Education push leads to Mendaki's deficit

Ramped-up spending on education programmes has led to a budget deficit for the first time for self-help group Mendaki.

"The policy adopted by the board is to be more aggressive in our education-related activities," said Mendaki chairman and Minister-in-charge of Muslim Affairs Yaacob Ibrahim. "Our members have acknowledged this is the right way to go, and will continue to do so."

It ran a $1.8 million deficit this year, largely due to increased spending on tuition, tertiary fee subsidies and loans.

About $30 million was given to 4,175 students last year under the Tertiary Tuition Fee Scheme - 25 per cent more than the $24 million given out in 2012.

The group spent more last year because it had revised its income eligibility criteria for the scheme, allowing more than two-thirds of Malay families to qualify for a tertiary education subsidy of 50 per cent or more. The changes were made as more Malay students were going to universities and polytechnics, and because household incomes had risen.
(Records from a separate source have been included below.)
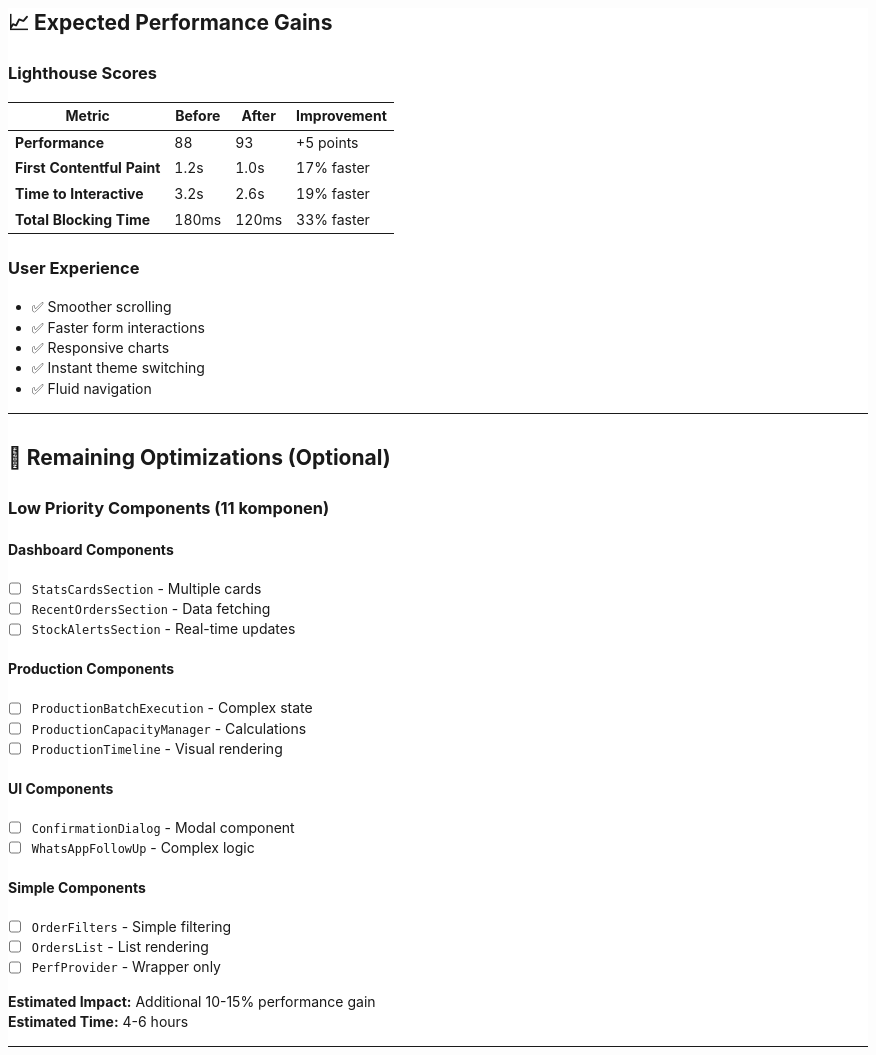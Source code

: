 
## 📈 Expected Performance Gains

### Lighthouse Scores
| Metric | Before | After | Improvement |
|--------|--------|-------|-------------|
| **Performance** | 88 | 93 | +5 points |
| **First Contentful Paint** | 1.2s | 1.0s | 17% faster |
| **Time to Interactive** | 3.2s | 2.6s | 19% faster |
| **Total Blocking Time** | 180ms | 120ms | 33% faster |

### User Experience
- ✅ Smoother scrolling
- ✅ Faster form interactions
- ✅ Responsive charts
- ✅ Instant theme switching
- ✅ Fluid navigation

---

## 🎯 Remaining Optimizations (Optional)

### Low Priority Components (11 komponen)

#### Dashboard Components
- [ ] `StatsCardsSection` - Multiple cards
- [ ] `RecentOrdersSection` - Data fetching
- [ ] `StockAlertsSection` - Real-time updates

#### Production Components
- [ ] `ProductionBatchExecution` - Complex state
- [ ] `ProductionCapacityManager` - Calculations
- [ ] `ProductionTimeline` - Visual rendering

#### UI Components
- [ ] `ConfirmationDialog` - Modal component
- [ ] `WhatsAppFollowUp` - Complex logic

#### Simple Components
- [ ] `OrderFilters` - Simple filtering
- [ ] `OrdersList` - List rendering
- [ ] `PerfProvider` - Wrapper only

**Estimated Impact:** Additional 10-15% performance gain  
**Estimated Time:** 4-6 hours

---
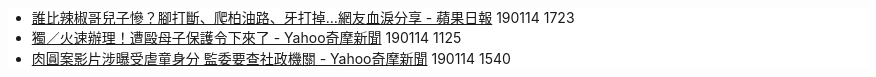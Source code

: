 - [​誰比辣椒哥兒子慘？腳打斷、爬柏油路、牙打掉…網友血淚分享 - 蘋果日報](https://tw.appledaily.com/new/realtime/20190114/1500548/ "​誰比辣椒哥兒子慘？腳打斷、爬柏油路、牙打掉…網友血淚分享 - 蘋果日報") 190114 1723
- [獨／火速辦理！遭毆母子保護令下來了 - Yahoo奇摩新聞](https://tw.news.yahoo.com/%E7%8D%A8-%E7%81%AB%E9%80%9F%E8%BE%A6%E7%90%86-%E9%81%AD%E6%AF%86%E6%AF%8D%E5%AD%90%E4%BF%9D%E8%AD%B7%E4%BB%A4%E4%B8%8B%E4%BE%86%E4%BA%86-023533740.html "獨／火速辦理！遭毆母子保護令下來了 - Yahoo奇摩新聞") 190114 1125
- [肉圓案影片涉曝受虐童身分 監委要查社政機關 - Yahoo奇摩新聞](https://tw.news.yahoo.com/%E8%82%89%E5%9C%93%E6%A1%88%E5%BD%B1%E7%89%87%E6%B6%89%E6%9B%9D%E5%8F%97%E8%99%90%E7%AB%A5%E8%BA%AB%E5%88%86-%E7%9B%A3%E5%A7%94%E8%A6%81%E6%9F%A5%E7%A4%BE%E6%94%BF%E6%A9%9F%E9%97%9C-074006279.html "肉圓案影片涉曝受虐童身分 監委要查社政機關 - Yahoo奇摩新聞") 190114 1540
The scheme was also extended last year to cover courses from Lasalle College of the Arts, Nanyang Academy of Fine Arts (Nafa), Yale-NUS College and the Nanyang Technological University Lee Kong Chian School of Medicine. Currently, 102 students are studying at Nafa, while one is at Yale-NUS.

Dr Yaacob was also proud of a Primary School Leaving Examination and O-level tuition programme that had done well in the pilot phase.

"The feedback was positive, and we did it with minimal funding from the community," he said. "We will now start the programme earlier and at more places, so that students will have a longer runway for their revision."

He said Mendaki had been "conservative" with its fiscal management so far, which is why it can afford to dip into its reserves but that is not sustainable, he stressed.

"We must avail ourselves first of the resources at the national level," he said, such as national funds for youth programmes. And Mendaki will continue to look at ways to be more productive with its existing resources, he added.

Besides fiscal management, Dr Yaacob was pleased with the group's increased outreach efforts. He pointed to the Nadi Khidmat programme - mosques in the heartland which can be tapped on as a venue to give out aid - and Mendaki@Heartlands - satellite centres in Pasir Ris and Woodlands - as good examples. "We need to reach out to the more vulnerable segments of the community, who have either not heard of Mendaki or are unable to make use of its programmes," he said.